Showing generosity to the people of Haiti
Lifeline Children’s Services has facilitated more than 60 adoptions in Haiti — it is a nation that we love dearly and that we want to impact with both immediate help and the enduring hope of the gospel. International adoption is the most appropriate way to live out God’s heart for the sanctity of life and human dignity for some children, but we also must be involved with addressing the root issues that lead to family displacement.
I want to be like my brother Filder —marked by a joyful spirit and a persevering work ethic flowing from Christ’s presence in his life. We have much to learn from him and many others in Haiti. But for now, we also must help them.
Like the early church, we want to be people who give sacrificially of all God has given to us: “All the believers were one in heart and mind. No one claimed that any of their possessions was their own, but they shared everything they had” (Acts 2:32). Whether in a local context or as part of the global body of Christ, our call is bent toward generosity.
What does this look like?
- Financial generosity. Thousands of people in Haiti now lack basic needs of food and home supplies. They are facing insecurities on a level not seen in years. There are wonderful Christian charities who are on the front lines of meeting financial and nutrition needs like our friends at SEND Relief, World Vision, Compassion, and Samaritan’s Purse.
- Emotional and spiritual generosity. Haiti may be hundreds or thousands of miles away from many of us, but we are one church body suffering under the realities of a hurting world. Spend time reading about the crisis and the people of Haiti as a way to open your heart to a people of both joy and sorrow. Spend time lamenting with our brothers and sisters, but also fervently praying for them and with them. Remember them in your prayers and ask God for his grace and mercy to be shown to those in Haiti.

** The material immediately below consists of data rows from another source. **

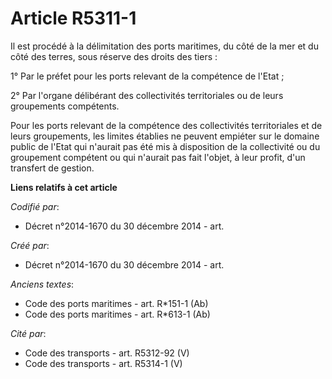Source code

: # Article R5311-1

Il est procédé à la délimitation des ports maritimes, du côté de la mer et du côté des terres, sous réserve des droits des
tiers :

1° Par le préfet pour les ports relevant de la compétence de l'Etat ;

2° Par l'organe délibérant des collectivités territoriales ou de leurs groupements compétents.

Pour les ports relevant de la compétence des collectivités territoriales et de leurs groupements, les limites établies ne
peuvent empiéter sur le domaine public de l'Etat qui n'aurait pas été mis à disposition de la collectivité ou du groupement
compétent ou qui n'aurait pas fait l'objet, à leur profit, d'un transfert de gestion.

**Liens relatifs à cet article**

_Codifié par_:

  - Décret n°2014-1670 du 30 décembre 2014 - art.

_Créé par_:

  - Décret n°2014-1670 du 30 décembre 2014 - art.

_Anciens textes_:

  - Code des ports maritimes - art. R*151-1 (Ab)
  - Code des ports maritimes - art. R*613-1 (Ab)

_Cité par_:

  - Code des transports - art. R5312-92 (V)
  - Code des transports - art. R5314-1 (V)
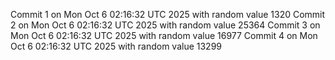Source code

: Commit 1 on Mon Oct  6 02:16:32 UTC 2025 with random value 1320
Commit 2 on Mon Oct  6 02:16:32 UTC 2025 with random value 25364
Commit 3 on Mon Oct  6 02:16:32 UTC 2025 with random value 16977
Commit 4 on Mon Oct  6 02:16:32 UTC 2025 with random value 13299
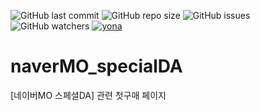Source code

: <img alt="GitHub last commit" src="https://img.shields.io/github/last-commit/taekwonkim/naverMO_specialDA"> <img alt="GitHub repo size" src="https://img.shields.io/github/repo-size/taekwonkim/naverMO_specialDA"> <img alt="GitHub issues" src="https://img.shields.io/github/issues/taekwonkim/naverMO_specialDA"> <img alt="GitHub watchers" src="https://img.shields.io/github/watchers/taekwonkim/naverMO_specialDA?style=social"> <a href="https://nayo.hellonature.me/HN/PROMOTION/issue/338"><img alt="yona" src="https://img.shields.io/badge/yona-issue%20link-orange"></a>

# naverMO_specialDA
[네이버MO 스페셜DA] 관련 첫구매 페이지

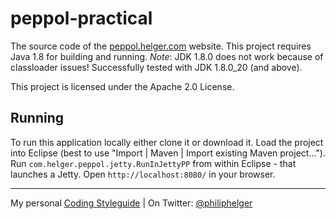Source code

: # peppol-practical
The source code of the [peppol.helger.com](http://peppol.helger.com) website.
This project requires Java 1.8 for building and running. *Note*: JDK 1.8.0 does not work because of classloader issues! Successfully tested with JDK 1.8.0_20 (and above).

This project is licensed under the Apache 2.0 License.

## Running
To run this application locally either clone it or download it.
Load the project into Eclipse (best to use "Import | Maven | Import existing Maven project...").
Run `com.helger.peppol.jetty.RunInJettyPP` from within Eclipse - that launches a Jetty.
Open `http://localhost:8080/` in your browser.

---

My personal [Coding Styleguide](https://github.com/phax/meta/blob/master/CodeingStyleguide.md) |
On Twitter: <a href="https://twitter.com/philiphelger">@philiphelger</a>
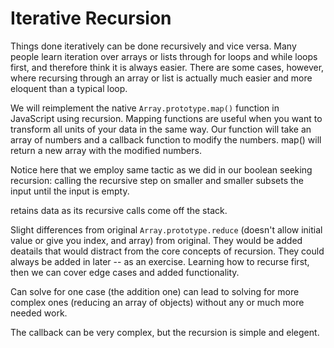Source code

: # Iterative Recursion

Things done iteratively can be done recursively and vice versa. Many people learn iteration over arrays or lists through for loops and while loops first, and therefore think it is always easier. There are some cases, however, where recursing through an array or list is actually much easier and more eloquent than a typical loop.

We will reimplement the native `Array.prototype.map()` function in JavaScript using recursion. Mapping functions are useful when you want to transform all units of your data in the same way. Our function will take an array of numbers and a callback function to modify the numbers. map() will return a new array with the modified numbers.

Notice here that we employ same tactic as we did in our boolean seeking recursion: calling the recursive step on smaller and smaller subsets the input until the input is empty.

retains data as its recursive calls come off the stack.

Slight differences from original `Array.prototype.reduce` (doesn't allow initial value or give you index, and array) from original. They would be added deatails that would distract from the core concepts of recursion. They could always be added in later -- as an exercise. Learning how to recurse first, then we can cover edge cases and added functionality.

Can solve for one case (the addition one) can lead to solving for more complex ones (reducing an array of objects) without any or much more needed work.

The callback can be very complex, but the recursion is simple and elegent.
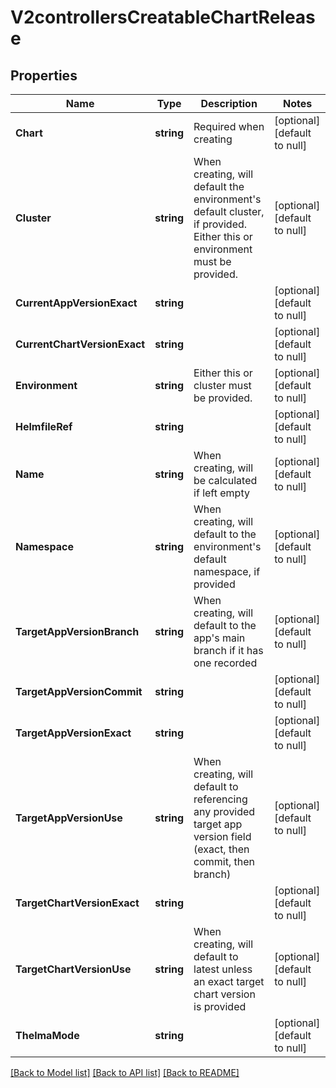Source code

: # V2controllersCreatableChartRelease

## Properties
Name | Type | Description | Notes
------------ | ------------- | ------------- | -------------
**Chart** | **string** | Required when creating | [optional] [default to null]
**Cluster** | **string** | When creating, will default the environment&#39;s default cluster, if provided. Either this or environment must be provided. | [optional] [default to null]
**CurrentAppVersionExact** | **string** |  | [optional] [default to null]
**CurrentChartVersionExact** | **string** |  | [optional] [default to null]
**Environment** | **string** | Either this or cluster must be provided. | [optional] [default to null]
**HelmfileRef** | **string** |  | [optional] [default to null]
**Name** | **string** | When creating, will be calculated if left empty | [optional] [default to null]
**Namespace** | **string** | When creating, will default to the environment&#39;s default namespace, if provided | [optional] [default to null]
**TargetAppVersionBranch** | **string** | When creating, will default to the app&#39;s main branch if it has one recorded | [optional] [default to null]
**TargetAppVersionCommit** | **string** |  | [optional] [default to null]
**TargetAppVersionExact** | **string** |  | [optional] [default to null]
**TargetAppVersionUse** | **string** | When creating, will default to referencing any provided target app version field (exact, then commit, then branch) | [optional] [default to null]
**TargetChartVersionExact** | **string** |  | [optional] [default to null]
**TargetChartVersionUse** | **string** | When creating, will default to latest unless an exact target chart version is provided | [optional] [default to null]
**ThelmaMode** | **string** |  | [optional] [default to null]

[[Back to Model list]](../README.md#documentation-for-models) [[Back to API list]](../README.md#documentation-for-api-endpoints) [[Back to README]](../README.md)


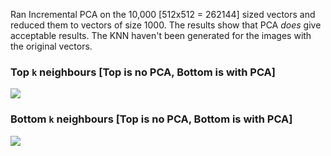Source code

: Ran Incremental PCA on the 10,000 [512x512 = 262144] sized vectors and reduced them to vectors of size 1000. The results show that PCA *does* give acceptable results. The KNN haven't been generated for the images with the original vectors.

### Top `k` neighbours [Top is no PCA, Bottom is with PCA]

![](https://i.imgur.com/hADql0m.jpg)

### Bottom `k` neighbours [Top is no PCA, Bottom is with PCA]

![](https://i.imgur.com/7G7KBhI.jpg)
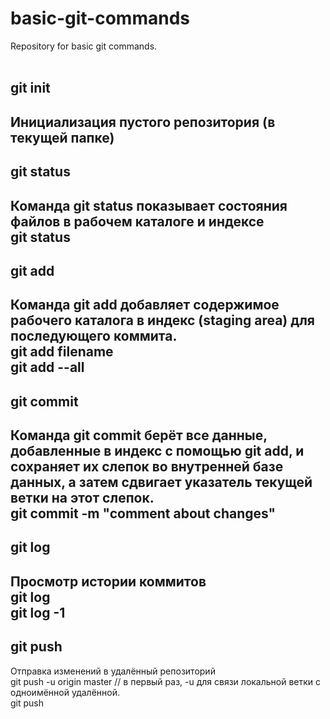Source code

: # basic-git-commands
Repository for basic git commands.  
<br>
## git init
Инициализация пустого репозитория (в текущей папке)
----
## git status
Команда git status показывает состояния файлов в рабочем каталоге и индексе<br>
git status
----
## git add
Команда git add добавляет содержимое рабочего каталога в индекс (staging area) для последующего коммита.<br>
git add filename<br>
git add --all
----
## git commit
Команда git commit берёт все данные, добавленные в индекс с помощью git add, и сохраняет их слепок во внутренней базе данных, а затем сдвигает указатель текущей ветки на этот слепок.<br>
git commit -m "comment about changes"
----
## git log
Просмотр истории коммитов<br>
git log<br>
git log -1  
----
## git push
Отправка изменений в удалённый репозиторий<br>
git push -u origin master // в первый раз, -u для связи локальной ветки с одноимённой удалённой.<br>
git push

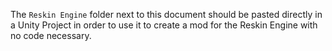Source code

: The `Reskin Engine` folder next to this document should be pasted directly in a Unity Project in order to use it to create a mod for the Reskin Engine with no code necessary. 
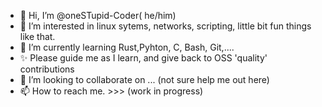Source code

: - 👋 Hi, I’m @oneSTupid-Coder( he/him)
- 👀 I’m interested in linux sytems, networks, scripting, little bit fun things like that.
- 🌱 I’m currently learning Rust,Pyhton, C, Bash, Git,.... 
- ✨ Please guide me as I learn, and give back to OSS 'quality' contributions
- 💞️ I’m looking to collaborate on ... (not sure help me out here)
- 📫 How to reach me. >>> (work in progress)

<!---
oneSTupid-Coder/oneSTupid-Coder is a ✨ special ✨ repository because its `README.md` (this file) appears on your GitHub profile.
You can click the Preview link to take a look at your changes.
--->
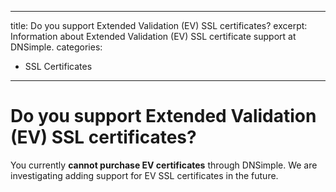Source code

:
---
title: Do you support Extended Validation (EV) SSL certificates?
excerpt: Information about Extended Validation (EV) SSL certificate support at DNSimple.
categories:
- SSL Certificates
---

# Do you support Extended Validation (EV) SSL certificates?

You currently **cannot purchase EV certificates** through DNSimple. We are investigating adding support for EV SSL certificates in the future.

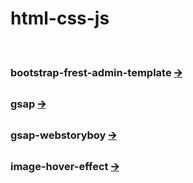 # html-css-js

<br>

### bootstrap-frest-admin-template [🡪](/bootstrap-frest-admin-template/index.html)

### gsap [🡪](/gsap/README.md)

### gsap-webstoryboy [🡪](/gsap-webstoryboy/README.md)

### image-hover-effect [🡪](/image-hover-effect/README.md)

<br>
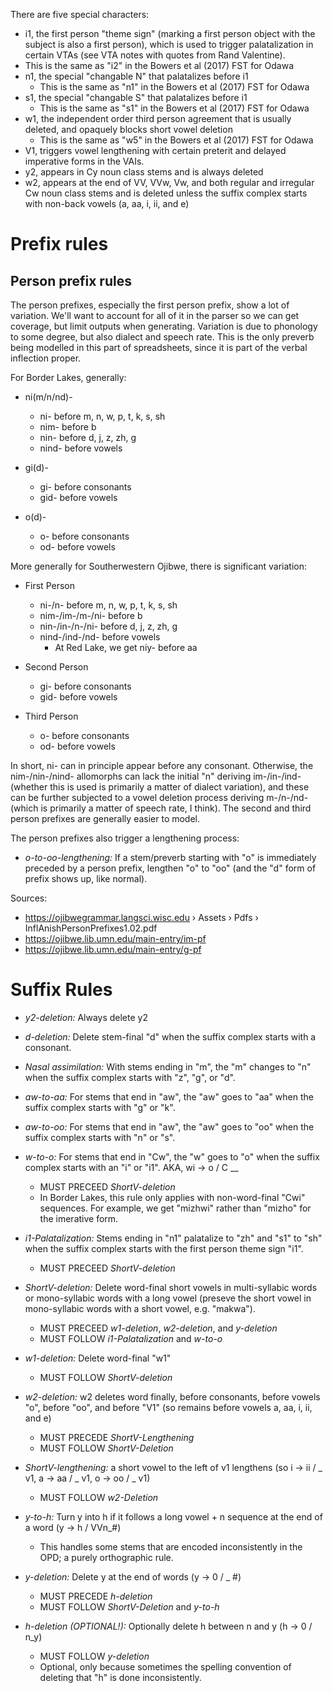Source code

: There are five special characters:
*	i1, the first person "theme sign" (marking a first person object with the subject is also a first person), which is used to trigger palatalization in certain VTAs (see VTA notes with quotes from Rand Valentine).
*	This is the same as "i2" in the Bowers et al (2017) FST for Odawa
*	n1, the special "changable N" that palatalizes before i1
 	*	This is the same as "n1" in the Bowers et al (2017) FST for Odawa
*	s1, the special "changable S" that palatalizes before i1
 	*	This is the same as "s1" in the Bowers et al (2017) FST for Odawa
*	w1, the independent order third person agreement that is usually deleted, and opaquely blocks short vowel deletion
 	*	This is the same as "w5" in the Bowers et al (2017) FST for Odawa
*	V1, triggers vowel lengthening with certain preterit and delayed imperative forms in the VAIs.
*	y2, appears in Cy noun class stems and is always deleted
*	w2, appears at the end of VV, VVw, Vw, and both regular and irregular Cw noun class stems and is deleted unless the suffix complex starts with non-back vowels (a, aa, i, ii, and e)

# Prefix rules

## Person prefix rules

The person prefixes, especially the first person prefix, show a lot of variation. We'll want to account for all of it in the parser so we can get coverage, but limit outputs when generating. Variation is due to phonology to some degree, but also dialect and speech rate. This is the only preverb being modelled in this part of spreadsheets, since it is part of the verbal inflection proper.

For Border Lakes, generally:

- ni(m/n/nd)-
	- ni- before m, n, w, p, t, k, s, sh
	- nim- before b
	- nin- before d, j, z, zh, g
	- nind- before vowels

- gi(d)-
	- gi- before consonants
	- gid- before vowels

- o(d)-
	- o- before consonants
	- od- before vowels

More generally for Southerwestern Ojibwe, there is significant variation:

- First Person
	- ni-/n- before m, n, w, p, t, k, s, sh
	- nim-/im-/m-/ni- before b
	- nin-/in-/n-/ni- before d, j, z, zh, g
	- nind-/ind-/nd- before vowels
		- At Red Lake, we get niy- before aa

- Second Person
	- gi- before consonants
	- gid- before vowels

- Third Person
	- o- before consonants
	- od- before vowels

In short, ni- can in principle appear before any consonant. Otherwise, the nim-/nin-/nind- allomorphs can lack the initial "n" deriving im-/in-/ind- (whether this is used is primarily a matter of dialect variation), and these can be further subjected to a vowel deletion process deriving m-/n-/nd- (which is primarily a matter of speech rate, I think). The second and third person prefixes are generally easier to model.  

The person prefixes also trigger a lengthening process:

- *o-to-oo-lengthening:* If a stem/preverb starting with "o" is immediately preceded by a person prefix, lengthen "o" to "oo" (and the "d" form of prefix shows up, like normal).

Sources:
- https://ojibwegrammar.langsci.wisc.edu › Assets › Pdfs › InflAnishPersonPrefixes1.02.pdf
- https://ojibwe.lib.umn.edu/main-entry/im-pf
- https://ojibwe.lib.umn.edu/main-entry/g-pf

# Suffix Rules

- _y2-deletion:_ Always delete y2

- _d-deletion:_ Delete stem-final "d" when the suffix complex starts with a consonant.

- _Nasal assimilation:_ With stems ending in "m", the "m" changes to "n" when the suffix complex starts with "z", "g", or "d".

- *aw-to-aa:* For stems that end in "aw", the "aw" goes to "aa" when the suffix complex starts with "g" or "k".

- *aw-to-oo:* For stems that end in "aw", the "aw" goes to "oo" when the suffix complex starts with "n" or "s".

- *w-to-o:* For stems that end in "Cw", the "w" goes to "o" when the suffix complex starts with an "i" or "i1". AKA, wi -> o / C __
	- MUST PRECEED _ShortV-deletion_
	- In Border Lakes, this rule only applies with non-word-final "Cwi" sequences. For example, we get "mizhwi" rather than "mizho" for the imerative form.

- *i1-Palatalization:* Stems ending in "n1" palatalize to "zh" and "s1" to "sh" when the suffix complex starts with the first person theme sign "i1".
  	- MUST PRECEED _ShortV-deletion_

- _ShortV-deletion:_ Delete word-final short vowels in multi-syllabic words or mono-syllabic words with a long vowel (preseve the short vowel in mono-syllabic words with a short vowel, e.g. "makwa").
	- MUST PRECEED _w1-deletion_, _w2-deletion_, and _y-deletion_
	- MUST FOLLOW _i1-Palatalization_ and _w-to-o_

- _w1-deletion:_ Delete word-final "w1"
	- MUST FOLLOW _ShortV-deletion_

- _w2-deletion:_ w2 deletes word finally, before consonants, before vowels "o", before "oo", and before "V1" (so remains before vowels a, aa, i, ii, and e)
	- MUST PRECEDE _ShortV-Lengthening_
	- MUST FOLLOW _ShortV-Deletion_

- _ShortV-lengthening:_ a short vowel to the left of v1 lengthens (so i -> ii / _ v1, a -> aa / _ v1, o -> oo / _ v1)
	- MUST FOLLOW _w2-Deletion_

- _y-to-h:_ Turn y into h if it follows a long vowel + n sequence at the end of a word (y -> h / VVn_#)
	- This handles some stems that are encoded inconsistently in the OPD; a purely orthographic rule.

- _y-deletion:_ Delete y at the end of words (y -> 0 / _ #)
	- MUST PRECEDE _h-deletion_
	- MUST FOLLOW _ShortV-Deletion_ and _y-to-h_

- _h-deletion (OPTIONAL!):_ Optionally delete h between n and y (h -> 0 / n_y)
	- MUST FOLLOW _y-deletion_
	- Optional, only because sometimes the spelling convention of deleting that "h" is done inconsistently.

- Relational generosity. There are Haitian immigrants all around us in America. Consider how you can develop relationships to support those who may have extended family and friends impacted by the latest crises.
At Lifeline, we have also established a fund to help those in Haiti who have lost everything. We are partnering with organizations on the ground to help those impacted by the recent disasters, providing necessary items to those in need.
Our omniscient God’s eyes are on Afghanistan and Haiti at the same time. And his eyes are on you and me to offer what he would like to give — joy-filled hope. Filder and countless others in Haiti will continue to show us what it means to work hard and work joyfully even during times of tragedy. But how much better it would be if we showed them that they weren’t alone even as other eyes are turned elsewhere?